#### WHAT IS EXPECTED
Set down each line of the data below exactly.

Source texts of formatted documents
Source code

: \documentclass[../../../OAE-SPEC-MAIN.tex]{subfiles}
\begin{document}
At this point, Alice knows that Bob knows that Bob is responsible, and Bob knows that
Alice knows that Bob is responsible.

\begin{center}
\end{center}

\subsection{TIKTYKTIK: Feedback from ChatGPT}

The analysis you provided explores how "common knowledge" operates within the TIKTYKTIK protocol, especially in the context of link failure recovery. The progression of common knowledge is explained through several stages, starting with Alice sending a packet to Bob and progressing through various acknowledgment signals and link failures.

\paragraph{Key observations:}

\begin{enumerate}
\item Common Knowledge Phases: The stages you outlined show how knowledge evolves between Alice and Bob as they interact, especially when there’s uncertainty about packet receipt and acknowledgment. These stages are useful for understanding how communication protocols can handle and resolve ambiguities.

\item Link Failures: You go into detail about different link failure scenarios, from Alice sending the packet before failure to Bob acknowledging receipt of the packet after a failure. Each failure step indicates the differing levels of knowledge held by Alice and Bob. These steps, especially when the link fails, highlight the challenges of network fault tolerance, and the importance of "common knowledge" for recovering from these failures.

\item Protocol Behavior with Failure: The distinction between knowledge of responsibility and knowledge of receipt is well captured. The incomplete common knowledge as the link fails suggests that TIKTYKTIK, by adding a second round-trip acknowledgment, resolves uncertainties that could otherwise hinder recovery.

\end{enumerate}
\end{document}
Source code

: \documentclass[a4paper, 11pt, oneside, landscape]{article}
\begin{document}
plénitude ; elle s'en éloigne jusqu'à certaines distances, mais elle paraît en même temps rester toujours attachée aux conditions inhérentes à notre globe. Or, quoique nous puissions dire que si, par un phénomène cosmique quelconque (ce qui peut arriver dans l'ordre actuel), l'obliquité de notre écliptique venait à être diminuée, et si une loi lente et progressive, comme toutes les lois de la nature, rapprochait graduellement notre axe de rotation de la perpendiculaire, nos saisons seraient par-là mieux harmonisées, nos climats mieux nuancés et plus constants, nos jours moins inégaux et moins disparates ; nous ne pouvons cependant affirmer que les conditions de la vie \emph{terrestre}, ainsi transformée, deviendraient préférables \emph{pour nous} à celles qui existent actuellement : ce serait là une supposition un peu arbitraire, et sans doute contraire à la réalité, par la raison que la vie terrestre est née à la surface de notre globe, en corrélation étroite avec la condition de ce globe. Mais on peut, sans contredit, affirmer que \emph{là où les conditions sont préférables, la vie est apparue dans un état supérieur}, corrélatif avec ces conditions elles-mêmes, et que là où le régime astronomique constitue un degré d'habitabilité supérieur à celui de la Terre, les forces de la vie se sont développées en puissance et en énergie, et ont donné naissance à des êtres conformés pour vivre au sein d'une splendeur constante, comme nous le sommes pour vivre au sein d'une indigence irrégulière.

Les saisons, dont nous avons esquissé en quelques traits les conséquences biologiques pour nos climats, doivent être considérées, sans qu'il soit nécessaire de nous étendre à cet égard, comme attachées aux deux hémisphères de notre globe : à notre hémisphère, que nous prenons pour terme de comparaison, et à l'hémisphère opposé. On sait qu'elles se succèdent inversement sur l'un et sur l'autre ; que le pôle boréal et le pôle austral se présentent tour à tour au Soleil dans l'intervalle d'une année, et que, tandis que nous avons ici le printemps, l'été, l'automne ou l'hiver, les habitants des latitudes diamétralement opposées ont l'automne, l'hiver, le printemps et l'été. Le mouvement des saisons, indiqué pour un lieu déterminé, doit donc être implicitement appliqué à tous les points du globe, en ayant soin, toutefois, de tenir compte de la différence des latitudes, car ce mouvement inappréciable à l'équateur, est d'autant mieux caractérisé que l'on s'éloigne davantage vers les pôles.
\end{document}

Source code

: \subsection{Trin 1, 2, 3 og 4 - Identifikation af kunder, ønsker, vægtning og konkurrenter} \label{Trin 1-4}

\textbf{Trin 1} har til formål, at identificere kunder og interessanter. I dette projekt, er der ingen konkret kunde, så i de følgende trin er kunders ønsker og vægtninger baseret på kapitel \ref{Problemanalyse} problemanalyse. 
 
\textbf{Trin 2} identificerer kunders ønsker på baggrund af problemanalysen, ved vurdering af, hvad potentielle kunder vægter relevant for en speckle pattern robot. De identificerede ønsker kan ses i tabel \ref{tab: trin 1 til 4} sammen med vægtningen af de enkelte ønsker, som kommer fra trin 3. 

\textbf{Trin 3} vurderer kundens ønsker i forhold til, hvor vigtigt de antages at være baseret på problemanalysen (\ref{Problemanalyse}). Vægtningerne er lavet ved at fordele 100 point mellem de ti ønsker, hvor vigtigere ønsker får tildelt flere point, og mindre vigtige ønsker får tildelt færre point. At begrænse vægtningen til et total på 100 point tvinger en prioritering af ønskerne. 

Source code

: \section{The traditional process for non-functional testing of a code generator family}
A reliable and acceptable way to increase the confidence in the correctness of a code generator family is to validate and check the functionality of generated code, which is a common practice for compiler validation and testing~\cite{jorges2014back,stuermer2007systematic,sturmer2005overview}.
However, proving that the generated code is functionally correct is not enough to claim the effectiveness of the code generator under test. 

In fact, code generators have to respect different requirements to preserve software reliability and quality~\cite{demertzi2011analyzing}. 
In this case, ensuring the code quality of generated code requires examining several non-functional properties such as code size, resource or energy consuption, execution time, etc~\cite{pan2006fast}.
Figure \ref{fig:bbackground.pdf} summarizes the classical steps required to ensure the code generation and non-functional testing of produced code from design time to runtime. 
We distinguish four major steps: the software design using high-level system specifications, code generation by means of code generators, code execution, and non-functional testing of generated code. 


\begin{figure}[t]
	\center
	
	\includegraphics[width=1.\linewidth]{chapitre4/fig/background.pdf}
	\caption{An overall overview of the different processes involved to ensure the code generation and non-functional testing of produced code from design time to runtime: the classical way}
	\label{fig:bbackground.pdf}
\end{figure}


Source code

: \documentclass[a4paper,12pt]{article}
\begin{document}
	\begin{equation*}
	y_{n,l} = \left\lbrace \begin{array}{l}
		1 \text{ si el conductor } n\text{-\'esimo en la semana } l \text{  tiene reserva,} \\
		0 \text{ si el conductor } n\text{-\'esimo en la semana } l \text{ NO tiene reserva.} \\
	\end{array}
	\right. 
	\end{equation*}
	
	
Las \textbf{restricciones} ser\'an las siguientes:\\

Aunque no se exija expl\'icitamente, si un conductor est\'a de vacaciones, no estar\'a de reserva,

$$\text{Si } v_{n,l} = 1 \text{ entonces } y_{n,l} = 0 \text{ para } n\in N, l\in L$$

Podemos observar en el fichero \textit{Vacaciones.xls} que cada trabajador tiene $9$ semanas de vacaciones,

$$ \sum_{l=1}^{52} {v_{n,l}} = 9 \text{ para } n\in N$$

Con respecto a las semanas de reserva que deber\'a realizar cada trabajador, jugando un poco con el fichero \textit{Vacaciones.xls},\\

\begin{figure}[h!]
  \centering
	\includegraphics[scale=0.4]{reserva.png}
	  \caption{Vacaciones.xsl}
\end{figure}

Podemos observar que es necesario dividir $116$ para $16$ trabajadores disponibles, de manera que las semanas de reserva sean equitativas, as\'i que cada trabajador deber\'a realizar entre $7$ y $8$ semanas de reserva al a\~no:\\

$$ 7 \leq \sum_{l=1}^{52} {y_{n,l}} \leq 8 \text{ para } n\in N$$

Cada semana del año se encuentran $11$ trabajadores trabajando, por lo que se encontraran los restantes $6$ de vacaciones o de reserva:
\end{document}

#### WRITTEN REPLY
Source code

: \documentclass[../../../OAE-SPEC-MAIN.tex]{subfiles}
\begin{document}
At this point, Alice knows that Bob knows that Bob is responsible, and Bob knows that
Alice knows that Bob is responsible.

\begin{center}
\end{center}

\subsection{TIKTYKTIK: Feedback from ChatGPT}

The analysis you provided explores how "common knowledge" operates within the TIKTYKTIK protocol, especially in the context of link failure recovery. The progression of common knowledge is explained through several stages, starting with Alice sending a packet to Bob and progressing through various acknowledgment signals and link failures.

\paragraph{Key observations:}

\begin{enumerate}
\item Common Knowledge Phases: The stages you outlined show how knowledge evolves between Alice and Bob as they interact, especially when there’s uncertainty about packet receipt and acknowledgment. These stages are useful for understanding how communication protocols can handle and resolve ambiguities.

\item Link Failures: You go into detail about different link failure scenarios, from Alice sending the packet before failure to Bob acknowledging receipt of the packet after a failure. Each failure step indicates the differing levels of knowledge held by Alice and Bob. These steps, especially when the link fails, highlight the challenges of network fault tolerance, and the importance of "common knowledge" for recovering from these failures.

\item Protocol Behavior with Failure: The distinction between knowledge of responsibility and knowledge of receipt is well captured. The incomplete common knowledge as the link fails suggests that TIKTYKTIK, by adding a second round-trip acknowledgment, resolves uncertainties that could otherwise hinder recovery.

\end{enumerate}
\end{document}
Source code

: \documentclass[a4paper, 11pt, oneside, landscape]{article}
\begin{document}
plénitude ; elle s'en éloigne jusqu'à certaines distances, mais elle paraît en même temps rester toujours attachée aux conditions inhérentes à notre globe. Or, quoique nous puissions dire que si, par un phénomène cosmique quelconque (ce qui peut arriver dans l'ordre actuel), l'obliquité de notre écliptique venait à être diminuée, et si une loi lente et progressive, comme toutes les lois de la nature, rapprochait graduellement notre axe de rotation de la perpendiculaire, nos saisons seraient par-là mieux harmonisées, nos climats mieux nuancés et plus constants, nos jours moins inégaux et moins disparates ; nous ne pouvons cependant affirmer que les conditions de la vie \emph{terrestre}, ainsi transformée, deviendraient préférables \emph{pour nous} à celles qui existent actuellement : ce serait là une supposition un peu arbitraire, et sans doute contraire à la réalité, par la raison que la vie terrestre est née à la surface de notre globe, en corrélation étroite avec la condition de ce globe. Mais on peut, sans contredit, affirmer que \emph{là où les conditions sont préférables, la vie est apparue dans un état supérieur}, corrélatif avec ces conditions elles-mêmes, et que là où le régime astronomique constitue un degré d'habitabilité supérieur à celui de la Terre, les forces de la vie se sont développées en puissance et en énergie, et ont donné naissance à des êtres conformés pour vivre au sein d'une splendeur constante, comme nous le sommes pour vivre au sein d'une indigence irrégulière.

Les saisons, dont nous avons esquissé en quelques traits les conséquences biologiques pour nos climats, doivent être considérées, sans qu'il soit nécessaire de nous étendre à cet égard, comme attachées aux deux hémisphères de notre globe : à notre hémisphère, que nous prenons pour terme de comparaison, et à l'hémisphère opposé. On sait qu'elles se succèdent inversement sur l'un et sur l'autre ; que le pôle boréal et le pôle austral se présentent tour à tour au Soleil dans l'intervalle d'une année, et que, tandis que nous avons ici le printemps, l'été, l'automne ou l'hiver, les habitants des latitudes diamétralement opposées ont l'automne, l'hiver, le printemps et l'été. Le mouvement des saisons, indiqué pour un lieu déterminé, doit donc être implicitement appliqué à tous les points du globe, en ayant soin, toutefois, de tenir compte de la différence des latitudes, car ce mouvement inappréciable à l'équateur, est d'autant mieux caractérisé que l'on s'éloigne davantage vers les pôles.
\end{document}

Source code

: \subsection{Trin 1, 2, 3 og 4 - Identifikation af kunder, ønsker, vægtning og konkurrenter} \label{Trin 1-4}

\textbf{Trin 1} har til formål, at identificere kunder og interessanter. I dette projekt, er der ingen konkret kunde, så i de følgende trin er kunders ønsker og vægtninger baseret på kapitel \ref{Problemanalyse} problemanalyse. 
 
\textbf{Trin 2} identificerer kunders ønsker på baggrund af problemanalysen, ved vurdering af, hvad potentielle kunder vægter relevant for en speckle pattern robot. De identificerede ønsker kan ses i tabel \ref{tab: trin 1 til 4} sammen med vægtningen af de enkelte ønsker, som kommer fra trin 3. 

\textbf{Trin 3} vurderer kundens ønsker i forhold til, hvor vigtigt de antages at være baseret på problemanalysen (\ref{Problemanalyse}). Vægtningerne er lavet ved at fordele 100 point mellem de ti ønsker, hvor vigtigere ønsker får tildelt flere point, og mindre vigtige ønsker får tildelt færre point. At begrænse vægtningen til et total på 100 point tvinger en prioritering af ønskerne. 

Source code

: \section{The traditional process for non-functional testing of a code generator family}
A reliable and acceptable way to increase the confidence in the correctness of a code generator family is to validate and check the functionality of generated code, which is a common practice for compiler validation and testing~\cite{jorges2014back,stuermer2007systematic,sturmer2005overview}.
However, proving that the generated code is functionally correct is not enough to claim the effectiveness of the code generator under test. 

In fact, code generators have to respect different requirements to preserve software reliability and quality~\cite{demertzi2011analyzing}. 
In this case, ensuring the code quality of generated code requires examining several non-functional properties such as code size, resource or energy consuption, execution time, etc~\cite{pan2006fast}.
Figure \ref{fig:bbackground.pdf} summarizes the classical steps required to ensure the code generation and non-functional testing of produced code from design time to runtime. 
We distinguish four major steps: the software design using high-level system specifications, code generation by means of code generators, code execution, and non-functional testing of generated code. 


\begin{figure}[t]
	\center
	
	\includegraphics[width=1.\linewidth]{chapitre4/fig/background.pdf}
	\caption{An overall overview of the different processes involved to ensure the code generation and non-functional testing of produced code from design time to runtime: the classical way}
	\label{fig:bbackground.pdf}
\end{figure}


Source code

: \documentclass[a4paper,12pt]{article}
\begin{document}
	\begin{equation*}
	y_{n,l} = \left\lbrace \begin{array}{l}
		1 \text{ si el conductor } n\text{-\'esimo en la semana } l \text{  tiene reserva,} \\
		0 \text{ si el conductor } n\text{-\'esimo en la semana } l \text{ NO tiene reserva.} \\
	\end{array}
	\right. 
	\end{equation*}
	
	
Las \textbf{restricciones} ser\'an las siguientes:\\

Aunque no se exija expl\'icitamente, si un conductor est\'a de vacaciones, no estar\'a de reserva,

$$\text{Si } v_{n,l} = 1 \text{ entonces } y_{n,l} = 0 \text{ para } n\in N, l\in L$$

Podemos observar en el fichero \textit{Vacaciones.xls} que cada trabajador tiene $9$ semanas de vacaciones,

$$ \sum_{l=1}^{52} {v_{n,l}} = 9 \text{ para } n\in N$$

Con respecto a las semanas de reserva que deber\'a realizar cada trabajador, jugando un poco con el fichero \textit{Vacaciones.xls},\\

\begin{figure}[h!]
  \centering
	\includegraphics[scale=0.4]{reserva.png}
	  \caption{Vacaciones.xsl}
\end{figure}

Podemos observar que es necesario dividir $116$ para $16$ trabajadores disponibles, de manera que las semanas de reserva sean equitativas, as\'i que cada trabajador deber\'a realizar entre $7$ y $8$ semanas de reserva al a\~no:\\

$$ 7 \leq \sum_{l=1}^{52} {y_{n,l}} \leq 8 \text{ para } n\in N$$

Cada semana del año se encuentran $11$ trabajadores trabajando, por lo que se encontraran los restantes $6$ de vacaciones o de reserva:
\end{document}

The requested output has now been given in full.